In the wake of the smartphone boom 10-plus years ago—and the scramble of businesses to adapt—21st Century Fox CEO James Murdoch quietly posited something insightful: “Connectivity doesn’t just mean you get a lot more chances to deliver messages about customer service and pricing plans. This isn’t one-sided. It enables people to talk back.”
Murdoch wasn’t so much prescient as he was keenly aware of the digital landscape, but few had articulated the new mobile user dynamic so candidly. And, in some ways, this view of mobile connectivity foreshadowed the future of digital development—ever-faster, ever-smarter mobile applications that assume, not avoid, relationships with users.
The question, of course, is how this works. The mere idea of an app having a relationship with a user is preposterous to many and yet, with artificial intelligence constantly improving, we’re already in that liminal space where we sometimes can’t tell humans from bots. The next big development ushering in nuanced, human-like relationships? Conversational AI.
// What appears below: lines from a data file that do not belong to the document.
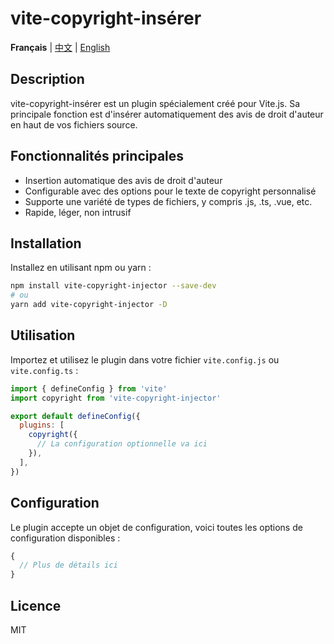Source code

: # vite-copyright-insérer
**Français** | [中文](./README.zh_CN.md) | [English](./README.md)

## Description

vite-copyright-insérer est un plugin spécialement créé pour Vite.js. Sa principale fonction est d'insérer automatiquement des avis de droit d'auteur en haut de vos fichiers source.

## Fonctionnalités principales

- Insertion automatique des avis de droit d'auteur
- Configurable avec des options pour le texte de copyright personnalisé
- Supporte une variété de types de fichiers, y compris .js, .ts, .vue, etc.
- Rapide, léger, non intrusif

## Installation

Installez en utilisant npm ou yarn :

```bash
npm install vite-copyright-injector --save-dev
# ou
yarn add vite-copyright-injector -D
```

## Utilisation

Importez et utilisez le plugin dans votre fichier `vite.config.js` ou `vite.config.ts` :

```javascript
import { defineConfig } from 'vite'
import copyright from 'vite-copyright-injector'

export default defineConfig({
  plugins: [
    copyright({
      // La configuration optionnelle va ici
    }),
  ],
})
```

## Configuration

Le plugin accepte un objet de configuration, voici toutes les options de configuration disponibles :

```javascript
{
  // Plus de détails ici
}
```

## Licence

MIT
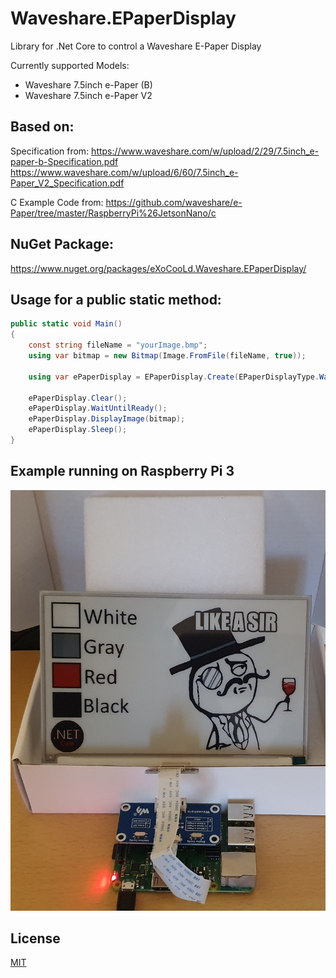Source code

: # Waveshare.EPaperDisplay
Library for .Net Core to control a Waveshare E-Paper Display

Currently supported Models:
- Waveshare 7.5inch e-Paper (B)
- Waveshare 7.5inch e-Paper V2

## Based on:

Specification from:
https://www.waveshare.com/w/upload/2/29/7.5inch_e-paper-b-Specification.pdf
https://www.waveshare.com/w/upload/6/60/7.5inch_e-Paper_V2_Specification.pdf

C Example Code from:
https://github.com/waveshare/e-Paper/tree/master/RaspberryPi%26JetsonNano/c

## NuGet Package:

https://www.nuget.org/packages/eXoCooLd.Waveshare.EPaperDisplay/

## Usage for a public static method:

```C#
public static void Main()
{
	const string fileName = "yourImage.bmp";
	using var bitmap = new Bitmap(Image.FromFile(fileName, true));

	using var ePaperDisplay = EPaperDisplay.Create(EPaperDisplayType.WaveShare7In5Bc);
  
	ePaperDisplay.Clear();
	ePaperDisplay.WaitUntilReady();
	ePaperDisplay.DisplayImage(bitmap);
	ePaperDisplay.Sleep();
}
```

## Example running on Raspberry Pi 3

![Screenshot](workingWithRaspberryPi.jpg)

## License
[MIT](LICENSE)
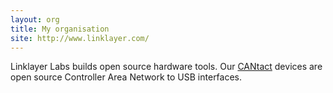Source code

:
 ```yaml
---
layout: org
title: My organisation
site: http://www.linklayer.com/
---
```

Linklayer Labs builds open source hardware tools. Our [CANtact](https://cantact.io) devices are open source Controller Area Network to USB interfaces.

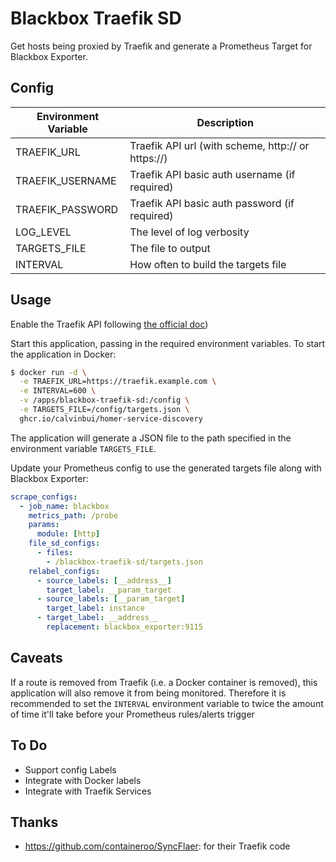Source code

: # Blackbox Traefik SD

Get hosts being proxied by Traefik and generate a Prometheus Target for Blackbox Exporter.

## Config

| Environment Variable | Description                                        |
|----------------------|----------------------------------------------------|
| TRAEFIK_URL          | Traefik API url (with scheme, http:// or https://) |
| TRAEFIK_USERNAME     | Traefik API basic auth username (if required)      |
| TRAEFIK_PASSWORD     | Traefik API basic auth password (if required)      |
| LOG_LEVEL            | The level of log verbosity                         |
| TARGETS_FILE         | The file to output                                 |
| INTERVAL             | How often to build the targets file                |

## Usage

Enable the Traefik API following [the official doc](https://doc.traefik.io/traefik/operations/api/))

Start this application, passing in the required environment variables. To start the application in Docker:

```bash
$ docker run -d \
  -e TRAEFIK_URL=https://traefik.example.com \
  -e INTERVAL=600 \
  -v /apps/blackbox-traefik-sd:/config \
  -e TARGETS_FILE=/config/targets.json \
  ghcr.io/calvinbui/homer-service-discovery
```

The application will generate a JSON file to the path specified in the environment variable `TARGETS_FILE`.

Update your Prometheus config to use the generated targets file along with Blackbox Exporter:

```yaml
scrape_configs:
  - job_name: blackbox
    metrics_path: /probe
    params:
      module: [http]
    file_sd_configs:
      - files:
        - /blackbox-traefik-sd/targets.json
    relabel_configs:
      - source_labels: [__address__]
        target_label: __param_target
      - source_labels: [__param_target]
        target_label: instance
      - target_label: __address__
        replacement: blackbox_exporter:9115
```

## Caveats

If a route is removed from Traefik (i.e. a Docker container is removed), this application will also remove it from being monitored. Therefore it is recommended to set the `INTERVAL` environment variable to twice the amount of time it'll take before your Prometheus rules/alerts trigger

## To Do

- Support config Labels
- Integrate with Docker labels
- Integrate with Traefik Services

## Thanks

- https://github.com/containeroo/SyncFlaer: for their Traefik code

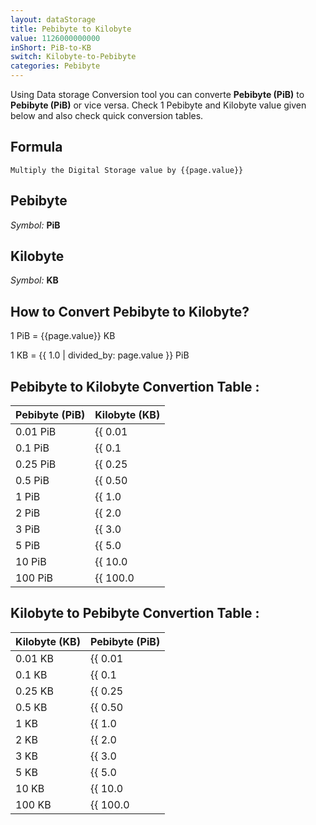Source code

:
 ```yaml
---
layout: dataStorage
title: Pebibyte to Kilobyte
value: 1126000000000
inShort: PiB-to-KB
switch: Kilobyte-to-Pebibyte
categories: Pebibyte
---
```


Using Data storage Conversion tool you can converte **Pebibyte (PiB)** to **Pebibyte (PiB)** or vice versa. Check 1 Pebibyte and Kilobyte value given below and also check quick conversion tables.

## Formula
`Multiply the Digital Storage value by {{page.value}}`

## Pebibyte
*Symbol:* **PiB**

## Kilobyte
*Symbol:* **KB**

## How to Convert Pebibyte to Kilobyte?

1 PiB = {{page.value}} KB

1 KB = {{ 1.0 | divided_by: page.value }} PiB


## Pebibyte to Kilobyte Convertion Table :

| Pebibyte (PiB) | Kilobyte (KB) |
| ---- | ---- |
| 0.01 PiB | {{ 0.01 | times: page.value }} KB |
| 0.1 PiB | {{ 0.1 | times: page.value }} KB |
| 0.25 PiB | {{ 0.25 | times: page.value }} KB |
| 0.5 PiB | {{ 0.50 | times: page.value }} KB |
| 1 PiB | {{ 1.0 | times: page.value }} KB |
| 2 PiB | {{ 2.0 | times: page.value }} KB |
| 3 PiB | {{ 3.0 | times: page.value }} KB |
| 5 PiB | {{ 5.0 | times: page.value }} KB |
| 10 PiB | {{ 10.0 | times: page.value }} KB |
| 100 PiB | {{ 100.0 | times: page.value }} KB |

## Kilobyte to Pebibyte Convertion Table :

| Kilobyte (KB) | Pebibyte (PiB) |
| ---- | ---- |
| 0.01 KB | {{ 0.01 | divided_by: page.value }} PiB |
| 0.1 KB | {{ 0.1 | divided_by: page.value }} PiB |
| 0.25 KB | {{ 0.25 | divided_by: page.value }} PiB |
| 0.5 KB | {{ 0.50 | divided_by: page.value }} PiB |
| 1 KB | {{ 1.0 | divided_by: page.value }} PiB |
| 2 KB | {{ 2.0 | divided_by: page.value }} PiB |
| 3 KB | {{ 3.0 | divided_by: page.value }} PiB |
| 5 KB | {{ 5.0 | divided_by: page.value }} PiB |
| 10 KB | {{ 10.0 | divided_by: page.value }} PiB |
| 100 KB | {{ 100.0 | divided_by: page.value }} PiB |


<script>
document.getElementById('selectInput')[21].selected = true
document.getElementById('selectOutput')[4].selected = true
</script>

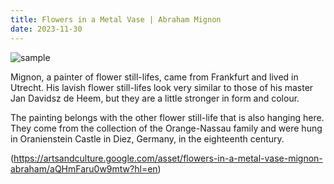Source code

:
 ```yaml
---
title: Flowers in a Metal Vase | Abraham Mignon
date: 2023-11-30
---
```


![sample](../sample.jpg)

Mignon, a painter of flower still-lifes, came from Frankfurt and lived in Utrecht. His lavish flower still-lifes look very similar to those of his master Jan Davidsz de Heem, but they are a little stronger in form and colour.

The painting belongs with the other flower still-life that is also hanging here. They come from the collection of the Orange-Nassau family and were hung in Oranienstein Castle in Diez, Germany, in the eighteenth century.

(https://artsandculture.google.com/asset/flowers-in-a-metal-vase-mignon-abraham/aQHmFaru0w9mtw?hl=en)
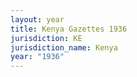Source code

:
 ```yaml
---
layout: year
title: Kenya Gazettes 1936
jurisdiction: KE
jurisdiction_name: Kenya
year: "1936"
---
```


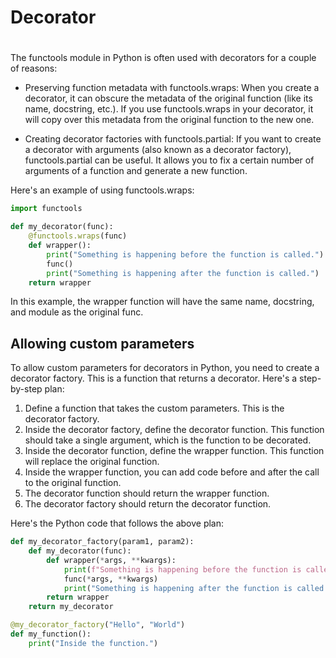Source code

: # Decorator
#
The functools module in Python is often used with decorators for a couple of reasons:

- Preserving function metadata with functools.wraps: When you create a decorator, it can obscure the metadata of the original function (like its name, docstring, etc.). If you use functools.wraps in your decorator, it will copy over this metadata from the original function to the new one.

- Creating decorator factories with functools.partial: If you want to create a decorator with arguments (also known as a decorator factory), functools.partial can be useful. It allows you to fix a certain number of arguments of a function and generate a new function.

Here's an example of using functools.wraps:

```python
import functools

def my_decorator(func):
    @functools.wraps(func)
    def wrapper():
        print("Something is happening before the function is called.")
        func()
        print("Something is happening after the function is called.")
    return wrapper
```

In this example, the wrapper function will have the same name, docstring, and module as the original func.

## Allowing custom parameters

To allow custom parameters for decorators in Python, you need to create a decorator factory. This is a function that returns a decorator. Here's a step-by-step plan:

1. Define a function that takes the custom parameters. This is the decorator factory.
2. Inside the decorator factory, define the decorator function. This function should take a single argument, which is the function to be decorated.
3. Inside the decorator function, define the wrapper function. This function will replace the original function.
4. Inside the wrapper function, you can add code before and after the call to the original function.
5. The decorator function should return the wrapper function.
6. The decorator factory should return the decorator function.

Here's the Python code that follows the above plan:

```python
def my_decorator_factory(param1, param2):
    def my_decorator(func):
        def wrapper(*args, **kwargs):
            print(f"Something is happening before the function is called. Param1: {param1}, Param2: {param2}")
            func(*args, **kwargs)
            print("Something is happening after the function is called.")
        return wrapper
    return my_decorator

@my_decorator_factory("Hello", "World")
def my_function():
    print("Inside the function.")
```
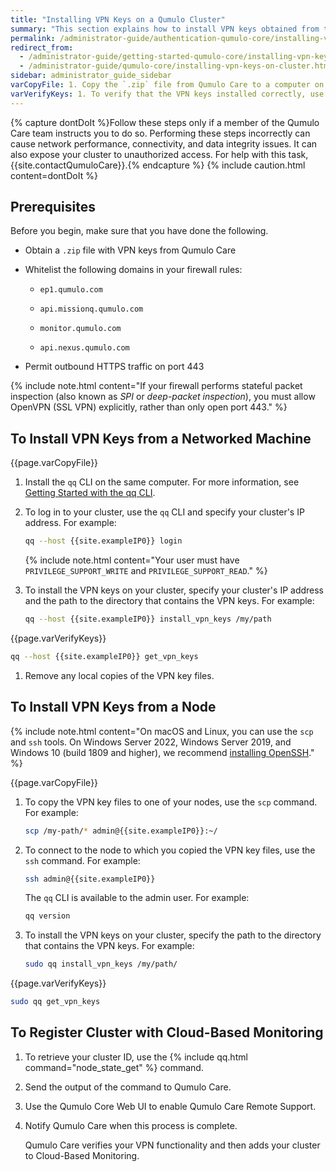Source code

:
 ```yaml
---
title: "Installing VPN Keys on a Qumulo Cluster"
summary: "This section explains how to install VPN keys obtained from the Qumulo Care team on your Qumulo cluster, over a network. You can install the VPN keys by using the <code>qq</code> CLI from a machine on the same network as your cluster or from one of your nodes."
permalink: /administrator-guide/authentication-qumulo-core/installing-vpn-keys-on-cluster.html
redirect_from:
  - /administrator-guide/getting-started-qumulo-core/installing-vpn-keys-on-cluster.html
  - /administrator-guide/qumulo-core/installing-vpn-keys-on-cluster.html
sidebar: administrator_guide_sidebar
varCopyFile: 1. Copy the `.zip` file from Qumulo Care to a computer on the same network as your cluster, and decompress the file.
varVerifyKeys: 1. To verify that the VPN keys installed correctly, use the {% include qq.html command="get_vpn_keys" %} command. For example&#58;
---
```


{% capture dontDoIt %}Follow these steps only if a member of the Qumulo Care team instructs you to do so. Performing these steps incorrectly can cause network performance, connectivity, and data integrity issues. It can also expose your cluster to unauthorized access. For help with this task, {{site.contactQumuloCare}}.{% endcapture %}
{% include caution.html content=dontDoIt %}

## Prerequisites
Before you begin, make sure that you have done the following.

* Obtain a `.zip` file with VPN keys from Qumulo Care

* Whitelist the following domains in your firewall rules:

  * `ep1.qumulo.com`

  * `api.missionq.qumulo.com`

  * `monitor.qumulo.com`

  * `api.nexus.qumulo.com`

* Permit outbound HTTPS traffic on port 443

{% include note.html content="If your firewall performs stateful packet inspection (also known as _SPI_ or _deep-packet inspection_), you must allow OpenVPN (SSL VPN) explicitly, rather than only open port 443." %}


## To Install VPN Keys from a Networked Machine
{{page.varCopyFile}}

1. Install the `qq` CLI on the same computer. For more information, see [Getting Started with the qq CLI](../qq-cli/getting-started.html).

1. To log in to your cluster, use the `qq` CLI and specify your cluster's IP address. For example:

   ```bash
   qq --host {{site.exampleIP0}} login
   ```
    
   {% include note.html content="Your user must have `PRIVILEGE_SUPPORT_WRITE` and `PRIVILEGE_SUPPORT_READ`." %}

1. To install the VPN keys on your cluster, specify your cluster's IP address and the path to the directory that contains the VPN keys. For example:

   ```bash
   qq --host {{site.exampleIP0}} install_vpn_keys /my/path
   ```
    
{{page.varVerifyKeys}}

   ```bash
   qq --host {{site.exampleIP0}} get_vpn_keys
   ```

1. Remove any local copies of the VPN key files.


## To Install VPN Keys from a Node
{% include note.html content="On macOS and Linux, you can use the `scp` and `ssh` tools. On Windows Server 2022, Windows Server 2019, and Windows 10 (build 1809 and higher), we recommend [installing OpenSSH](https://docs.microsoft.com/en-us/windows-server/administration/openssh/openssh_install_firstuse)." %}

{{page.varCopyFile}}

1. To copy the VPN key files to one of your nodes, use the `scp` command. For example:

   ```bash
   scp /my-path/* admin@{{site.exampleIP0}}:~/
   ```

1. To connect to the node to which you copied the VPN key files, use the `ssh` command. For example:

   ```bash
   ssh admin@{{site.exampleIP0}}
   ```

   The `qq` CLI is available to the admin user. For example:

   ```bash
   qq version
   ```

1. To install the VPN keys on your cluster, specify the path to the directory that contains the VPN keys. For example:
   
   ```bash
   sudo qq install_vpn_keys /my/path/
   ```
   
{{page.varVerifyKeys}}
   
   ```bash
   sudo qq get_vpn_keys
   ```
   

## To Register Cluster with Cloud-Based Monitoring

1. To retrieve your cluster ID, use the {% include qq.html command="node_state_get" %} command.

1. Send the output of the command to Qumulo Care.

1. Use the Qumulo Core Web UI to enable Qumulo Care Remote Support.

1. Notify Qumulo Care when this process is complete.

   Qumulo Care verifies your VPN functionality and then adds your cluster to Cloud-Based Monitoring.
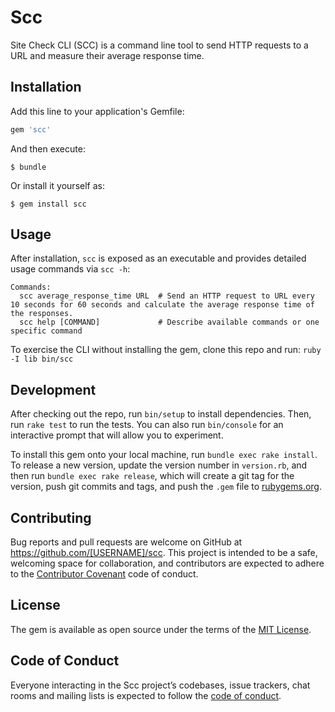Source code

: # Scc
Site Check CLI (SCC) is a command line tool to send HTTP requests to a URL and measure their average response time.

## Installation

Add this line to your application's Gemfile:

```ruby
gem 'scc'
```

And then execute:

    $ bundle

Or install it yourself as:

    $ gem install scc

## Usage

After installation, `scc` is exposed as an executable and provides detailed
usage commands via `scc -h`:

```
Commands:
  scc average_response_time URL  # Send an HTTP request to URL every 10 seconds for 60 seconds and calculate the average response time of the responses.
  scc help [COMMAND]             # Describe available commands or one specific command
```


To exercise the CLI without installing the gem, clone this repo and run: `ruby -I lib bin/scc`

## Development

After checking out the repo, run `bin/setup` to install dependencies. Then, run `rake test` to run the tests. You can also run `bin/console` for an interactive prompt that will allow you to experiment.

To install this gem onto your local machine, run `bundle exec rake install`. To release a new version, update the version number in `version.rb`, and then run `bundle exec rake release`, which will create a git tag for the version, push git commits and tags, and push the `.gem` file to [rubygems.org](https://rubygems.org).

## Contributing

Bug reports and pull requests are welcome on GitHub at https://github.com/[USERNAME]/scc. This project is intended to be a safe, welcoming space for collaboration, and contributors are expected to adhere to the [Contributor Covenant](http://contributor-covenant.org) code of conduct.

## License

The gem is available as open source under the terms of the [MIT License](https://opensource.org/licenses/MIT).

## Code of Conduct

Everyone interacting in the Scc project’s codebases, issue trackers, chat rooms and mailing lists is expected to follow the [code of conduct](https://github.com/[USERNAME]/scc/blob/master/CODE_OF_CONDUCT.md).
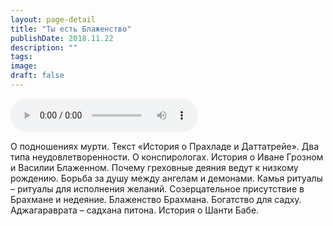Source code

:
 ```yaml
---
layout: page-detail
title: "Ты есть Блаженство"
publishDate: 2018.11.22
description: ""
tags:
image:
draft: false
---
```


<audio title="2018.11.22 - Ты есть Блаженство.mp3" src="https://filer-api.advayta.org/v1.0/public/files/75106" controls=""></audio>

 О подношениях мурти. Текст «История о Прахладе и Даттатрейе». Два типа неудовлетворенности. О конспирологах. История о Иване Грозном и Василии Блаженном. Почему греховные деяния ведут к низкому рождению. Борьба за душу между ангелам и демонами. Камья ритуалы – ритуалы для исполнения желаний. Созерцательное присутствие в Брахмане и недеяние. Блаженство Брахмана. Богатство для садху. Аджагараврата – садхана питона. История о Шанти Бабе. 

  
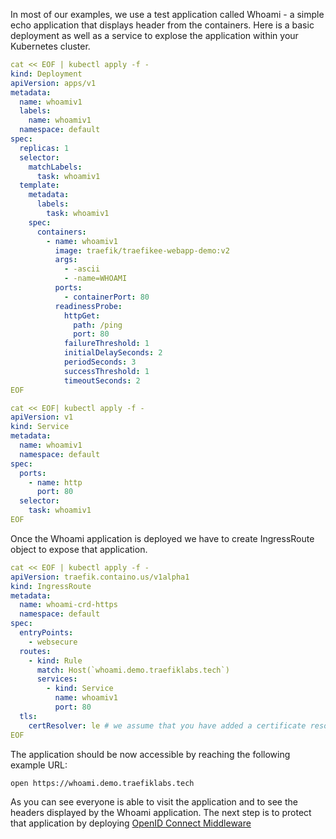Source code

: In most of our examples, we use a test application called Whoami - a simple echo application that displays header from the containers. Here is a basic deployment as well as a service to explose the application within your Kubernetes cluster. 


```yaml
cat << EOF | kubectl apply -f -
kind: Deployment
apiVersion: apps/v1
metadata:
  name: whoamiv1
  labels:
    name: whoamiv1
  namespace: default  
spec:
  replicas: 1
  selector:
    matchLabels:
      task: whoamiv1
  template:
    metadata:
      labels:
        task: whoamiv1
    spec:
      containers:
        - name: whoamiv1
          image: traefik/traefikee-webapp-demo:v2
          args:
            - -ascii
            - -name=WHOAMI
          ports:
            - containerPort: 80
          readinessProbe:
            httpGet:
              path: /ping
              port: 80
            failureThreshold: 1
            initialDelaySeconds: 2
            periodSeconds: 3
            successThreshold: 1
            timeoutSeconds: 2
EOF
```

```yaml
cat << EOF| kubectl apply -f - 
apiVersion: v1
kind: Service
metadata:
  name: whoamiv1
  namespace: default
spec:
  ports:
    - name: http
      port: 80
  selector:
    task: whoamiv1
EOF    
```

Once the Whoami application is deployed we have to create IngressRoute object to expose that application. 

```yaml
cat << EOF | kubectl apply -f -
apiVersion: traefik.containo.us/v1alpha1
kind: IngressRoute
metadata:
  name: whoami-crd-https
  namespace: default
spec:
  entryPoints:
    - websecure
  routes:
    - kind: Rule
      match: Host(`whoami.demo.traefiklabs.tech`)
      services:
        - kind: Service
          name: whoamiv1
          port: 80
  tls:
    certResolver: le # we assume that you have added a certificate resolver, if no just use the empty tls: {} object
EOF    
```

The application should be now accessible by reaching the following example URL:

```sh
open https://whoami.demo.traefiklabs.tech
```

As you can see everyone is able to visit the application and to see the headers displayed by the Whoami application. The next step is to protect that application by deploying [OpenID Connect Middleware](https://doc.traefik.io/traefik-enterprise/middlewares/oidc/)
There are a smattering of definitions for this ever-changing tech online, most rooted in the “human-like” conversation that conversational AI allows. As Watson brainchild IBM paints it, “[conversational AI] is technology (like chatbots or voice assistants) which users can talk to … and imitate human interactions, recognizing speech and text inputs.” Other definitions, many too vague to be of much help, talk up the “real” conversations that are the ultimate benefit of this new AI.
But what does “human-like” or “real” mean? For that matter, how exactly should we define “conversation”?
Given these questions, let’s start with a retooled definition.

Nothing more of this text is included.